Veerman biedt steun aan jonge boeren via subsidie
Er komt een rentesubsidieregeling voor jonge boeren. Minister Veerman van Landbouw stelt voor deze kabinetsperiode 10 miljoen euro beschikbaar voor subsidie op investeringen die jonge boeren na bedrijfsovername moeten doen. De Europese Unie voegt daar via de cofinancieringsconstructie nog eens 10 miljoen euro aan toe.
Dat zei minister Veerman donderdag tijdens de behandeling van zijn begroting in de Tweede Kamer. De bewindsman sprak van een „historisch moment.” Hij beloofde de Kamer dat de regeling eenvoudig zal worden opgezet, zonder al te veel administratieve rompslomp.

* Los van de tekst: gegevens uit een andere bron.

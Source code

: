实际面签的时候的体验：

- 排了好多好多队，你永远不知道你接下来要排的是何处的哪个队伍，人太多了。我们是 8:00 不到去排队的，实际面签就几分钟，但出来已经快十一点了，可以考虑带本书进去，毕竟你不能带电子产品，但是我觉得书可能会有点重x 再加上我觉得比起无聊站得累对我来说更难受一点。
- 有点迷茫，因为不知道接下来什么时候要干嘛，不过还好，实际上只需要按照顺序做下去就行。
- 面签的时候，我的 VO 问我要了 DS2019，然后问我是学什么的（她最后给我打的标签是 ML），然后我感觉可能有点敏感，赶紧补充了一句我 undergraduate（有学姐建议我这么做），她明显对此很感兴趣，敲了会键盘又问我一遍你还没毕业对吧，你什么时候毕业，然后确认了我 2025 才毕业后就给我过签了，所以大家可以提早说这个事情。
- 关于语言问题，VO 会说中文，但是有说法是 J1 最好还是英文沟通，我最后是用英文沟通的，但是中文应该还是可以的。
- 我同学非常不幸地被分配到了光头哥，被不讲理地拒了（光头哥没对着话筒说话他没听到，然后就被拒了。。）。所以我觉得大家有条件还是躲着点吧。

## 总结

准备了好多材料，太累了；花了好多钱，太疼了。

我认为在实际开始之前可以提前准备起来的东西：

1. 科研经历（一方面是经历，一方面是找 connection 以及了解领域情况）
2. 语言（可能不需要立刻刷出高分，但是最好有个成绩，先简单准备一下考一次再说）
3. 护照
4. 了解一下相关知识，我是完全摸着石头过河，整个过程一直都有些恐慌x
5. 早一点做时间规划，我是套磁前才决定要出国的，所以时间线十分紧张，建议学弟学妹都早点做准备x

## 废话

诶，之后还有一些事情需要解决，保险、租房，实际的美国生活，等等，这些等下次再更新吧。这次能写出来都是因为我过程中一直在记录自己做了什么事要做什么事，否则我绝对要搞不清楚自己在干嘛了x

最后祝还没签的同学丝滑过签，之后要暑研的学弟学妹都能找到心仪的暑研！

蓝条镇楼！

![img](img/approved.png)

CDA’er Koopmans, Van der Vlies (SGP) en Slob (ChristenUnie) zijn verheugd over deze toezegging van Veerman. „Er is een buitengewoon belangrijke stap gezet”, aldus Koopmans. SGP’er Van der Vlies, die de rentesubsidieregeling woensdag al voorstelde, vindt de regeling „een geweldige bouwsteen voor de toekomst.” Zijn ChristenUnie-collega Slob is blij met de „vooruitgang die in korte tijd is geboekt op dit terrein.”
Tijdens hetzelfde debat vroeg Slob de minister aan te geven wat hij kan doen om zijn moreel appèl aan consumenten en supermarkten concreet vorm te geven. Veerman, die vindt dat „het streven naar meer duurzame landbouw niet is gebaat met meer druk op de marges”, zei geen mogelijkheden te zien om op te treden tegen het stunten met prijzen door supermarkten. Maatregelen kon hij dus niet beloven. Wel stelde hij zich open voor ideeën om burgers en supermarken te wijzen op hun verantwoordelijkheid.
Om de christelijke partijen toch tegemoet te komen, heeft Veerman de Nederlandse Mededingingsautoriteit (NMa) gevraagd onderzoek te doen naar de macht van supermarkten bij de inkoop van producten. Van der Vlies (SGP) had daar bij de minister op aangedrongen, omdat hij vreest dat boeren uiteindelijk de dupe worden van het gevecht om de klant.
De NMa had de aanvraag van Veerman gisteren nog niet ontvangen, aldus een woordvoerster. De concurrentiewaakhond volgt de prijzenslag bij de supermarkten volgens haar „op de voet.” De NMa let daarbij vooral op de krachtsverhoudingen, die mogelijk kunnen verschuiven door de verhevigde concurrentie.
Veerman schetste gisteren in de Kamer ook alvast de contouren van een nieuw mestbeleid, dat het systeem van mineralenboekhouding (Minas) per 1 januari 2006 moet vervangen. Het nieuwe beleid is gebaseerd op zogenoemde gebruiksnormen. De verantwoordelijkheid voor het milieugedrag komt steeds meer bij de ondernemer te liggen, aldus de bewindsman. Het stelsel van heffingen verandert en in het nieuwe systeem komen minder controlepunten.
Risicobedrijven, zij die alle mest uitrijden, moeten volledig verantwoording afleggen via hun administratie. Als ze kwistig zijn met meststoffen, kunnen ze worden beboet. Andere bedrijven zullen steekproefsgewijs worden gecontroleerd. In geval van twijfel moet de agrariër zelf aantonen dat hij onschuldig is. Overtreders van de nieuwe mestregels kunnen volgens Veerman rekenen op „afschrikwekkend hoge boetes” en desnoods celstraffen.